**YOUR INSTRUCTIONS:**
Every line holding the string "kubectl" should be copied out of the listing.

**INPUT DATA:**

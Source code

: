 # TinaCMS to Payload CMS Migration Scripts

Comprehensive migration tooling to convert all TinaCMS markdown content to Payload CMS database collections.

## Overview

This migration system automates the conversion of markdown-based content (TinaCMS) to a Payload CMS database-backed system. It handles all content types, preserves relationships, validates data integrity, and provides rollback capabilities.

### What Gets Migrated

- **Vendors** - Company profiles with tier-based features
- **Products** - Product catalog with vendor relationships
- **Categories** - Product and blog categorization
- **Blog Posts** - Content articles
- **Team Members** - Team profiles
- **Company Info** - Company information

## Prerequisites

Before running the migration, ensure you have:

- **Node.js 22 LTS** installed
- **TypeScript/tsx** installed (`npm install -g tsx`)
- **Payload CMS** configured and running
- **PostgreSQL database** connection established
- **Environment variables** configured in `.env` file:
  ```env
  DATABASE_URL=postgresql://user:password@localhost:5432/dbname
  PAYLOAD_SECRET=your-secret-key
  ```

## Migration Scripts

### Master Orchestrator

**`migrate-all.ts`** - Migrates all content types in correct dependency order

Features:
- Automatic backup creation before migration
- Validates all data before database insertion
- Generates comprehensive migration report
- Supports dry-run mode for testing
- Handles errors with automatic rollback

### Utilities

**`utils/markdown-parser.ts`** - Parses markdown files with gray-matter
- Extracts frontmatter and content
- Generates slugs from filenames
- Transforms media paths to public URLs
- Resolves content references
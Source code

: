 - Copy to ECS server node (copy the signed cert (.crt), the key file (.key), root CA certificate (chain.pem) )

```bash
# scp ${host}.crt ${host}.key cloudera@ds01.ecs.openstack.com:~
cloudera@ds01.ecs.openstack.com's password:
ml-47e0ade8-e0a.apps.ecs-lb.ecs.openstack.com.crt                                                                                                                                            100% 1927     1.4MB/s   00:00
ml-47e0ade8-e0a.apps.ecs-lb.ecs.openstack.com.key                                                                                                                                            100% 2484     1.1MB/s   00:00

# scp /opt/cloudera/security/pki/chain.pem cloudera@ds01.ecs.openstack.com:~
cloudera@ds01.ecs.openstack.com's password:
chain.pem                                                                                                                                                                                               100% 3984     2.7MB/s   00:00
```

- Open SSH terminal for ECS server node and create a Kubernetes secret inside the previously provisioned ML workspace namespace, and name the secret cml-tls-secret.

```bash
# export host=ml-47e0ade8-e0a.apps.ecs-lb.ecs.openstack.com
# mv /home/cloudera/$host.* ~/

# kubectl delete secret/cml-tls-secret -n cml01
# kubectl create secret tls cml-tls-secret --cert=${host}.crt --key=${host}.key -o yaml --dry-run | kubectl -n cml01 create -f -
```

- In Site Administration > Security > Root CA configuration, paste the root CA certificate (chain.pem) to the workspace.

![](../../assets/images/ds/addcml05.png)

**REPLY:**
# kubectl delete secret/cml-tls-secret -n cml01
# kubectl create secret tls cml-tls-secret --cert=${host}.crt --key=${host}.key -o yaml --dry-run | kubectl -n cml01 create -f -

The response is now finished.